Received: 14 June 2018, Accepted: 30 July 2018, Published Online: 05 August 2018

1. Introduction

This paper is an extension of work originally presented in the 2017 IEEE International Conference on Robotics and Biomimetics (ROBIO 2107) [1], which introduced the performance evaluation of a humanoid mobile robot, namely VieBot, using MS Kinect. This paper focuses on a modular design process for developing VieBot.

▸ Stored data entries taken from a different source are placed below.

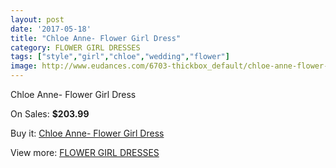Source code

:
 ```yaml
---
layout: post
date: '2017-05-18'
title: "Chloe Anne- Flower Girl Dress"
category: FLOWER GIRL DRESSES
tags: ["style","girl","chloe","wedding","flower"]
image: http://www.eudances.com/6703-thickbox_default/chloe-anne-flower-girl-dress.jpg
---
```

Chloe Anne- Flower Girl Dress

On Sales: **$203.99**
<a href="https://www.eudances.com/en/flower-girl-dresses/2473-chloe-anne-flower-girl-dress.html"><amp-img layout="responsive" width="600" height="600" src="//www.eudances.com/6703-thickbox_default/chloe-anne-flower-girl-dress.jpg" alt="Chloe Anne- Flower Girl Dress 0" /></a>
<a href="https://www.eudances.com/en/flower-girl-dresses/2473-chloe-anne-flower-girl-dress.html"><amp-img layout="responsive" width="600" height="600" src="//www.eudances.com/6707-thickbox_default/chloe-anne-flower-girl-dress.jpg" alt="Chloe Anne- Flower Girl Dress 1" /></a>
<a href="https://www.eudances.com/en/flower-girl-dresses/2473-chloe-anne-flower-girl-dress.html"><amp-img layout="responsive" width="600" height="600" src="//www.eudances.com/6706-thickbox_default/chloe-anne-flower-girl-dress.jpg" alt="Chloe Anne- Flower Girl Dress 2" /></a>
<a href="https://www.eudances.com/en/flower-girl-dresses/2473-chloe-anne-flower-girl-dress.html"><amp-img layout="responsive" width="600" height="600" src="//www.eudances.com/6705-thickbox_default/chloe-anne-flower-girl-dress.jpg" alt="Chloe Anne- Flower Girl Dress 3" /></a>
<a href="https://www.eudances.com/en/flower-girl-dresses/2473-chloe-anne-flower-girl-dress.html"><amp-img layout="responsive" width="600" height="600" src="//www.eudances.com/6704-thickbox_default/chloe-anne-flower-girl-dress.jpg" alt="Chloe Anne- Flower Girl Dress 4" /></a>

Buy it: [Chloe Anne- Flower Girl Dress](https://www.eudances.com/en/flower-girl-dresses/2473-chloe-anne-flower-girl-dress.html "Chloe Anne- Flower Girl Dress")

View more: [FLOWER GIRL DRESSES](https://www.eudances.com/en/30-flower-girl-dresses "FLOWER GIRL DRESSES")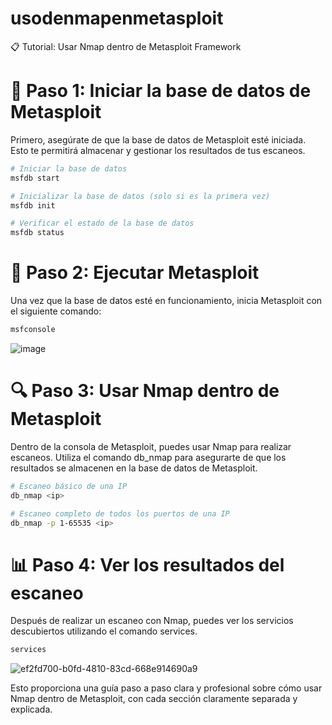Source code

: # usodenmapenmetasploit
📋 Tutorial: Usar Nmap dentro de Metasploit Framework

# 🔧 Paso 1: Iniciar la base de datos de Metasploit
Primero, asegúrate de que la base de datos de Metasploit esté iniciada. Esto te permitirá almacenar y gestionar los resultados de tus escaneos.

```bash
# Iniciar la base de datos
msfdb start

# Inicializar la base de datos (solo si es la primera vez)
msfdb init

# Verificar el estado de la base de datos
msfdb status
```

# 🚀 Paso 2: Ejecutar Metasploit
Una vez que la base de datos esté en funcionamiento, inicia Metasploit con el siguiente comando:

```bash
msfconsole
```

![image](https://github.com/user-attachments/assets/79a87a7f-1fe1-4893-9062-aee8cba2539a)


# 🔍 Paso 3: Usar Nmap dentro de Metasploit
Dentro de la consola de Metasploit, puedes usar Nmap para realizar escaneos. Utiliza el comando db_nmap para asegurarte de que los resultados se almacenen en la base de datos de Metasploit.

```bash
# Escaneo básico de una IP
db_nmap <ip>

# Escaneo completo de todos los puertos de una IP
db_nmap -p 1-65535 <ip>
```

# 📊 Paso 4: Ver los resultados del escaneo
Después de realizar un escaneo con Nmap, puedes ver los servicios descubiertos utilizando el comando services.

```bash
services
```

![ef2fd700-b0fd-4810-83cd-668e914690a9](https://github.com/user-attachments/assets/86a70421-2533-45c8-a785-94e22db9efd9)

Esto proporciona una guía paso a paso clara y profesional sobre cómo usar Nmap dentro de Metasploit, con cada sección claramente separada y explicada.

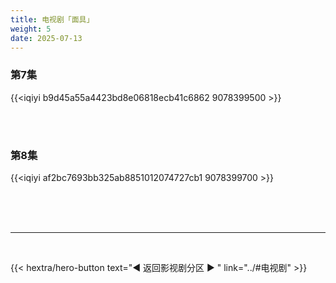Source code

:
 ```yaml
---
title: 电视剧「面具」
weight: 5
date: 2025-07-13
---
```


### 第7集

{{<iqiyi b9d45a55a4423bd8e06818ecb41c6862 9078399500 >}}

<br>
<br>

### 第8集

{{<iqiyi af2bc7693bb325ab8851012074727cb1 9078399700 >}}

<br>
<br>
<br>
<hr>
<br>

{{< hextra/hero-button text="◀ 返回影视剧分区 ▶ " link="../#电视剧" >}}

VieBot is a humanoid mobile robot shaped like a woman (see Figure 1) with some basic components including a head, neck, torso and two arms. It has a vision ability to observe the working environment and to avoid collision via sensor devices working as human senses such as listening, seeing and touching. Its vision ability is based on a Kinect.

Kinect camera is a sensor device using depth and RGB camera images to support robots an outstanding capability to identify human gestures and motions. According to [2], the second generation of the Microsoft Kinect for Windows V2 is based on the Time-of-Flight (ToF) principle and offers a higher resolution and a wider field of view. Based on the properties of high-definition, low-cost image reproduction, this device is often chosen for observing and imitating human behavior and gestures. This device supports many robots in imitating human behaviors in real time or in the recorded data.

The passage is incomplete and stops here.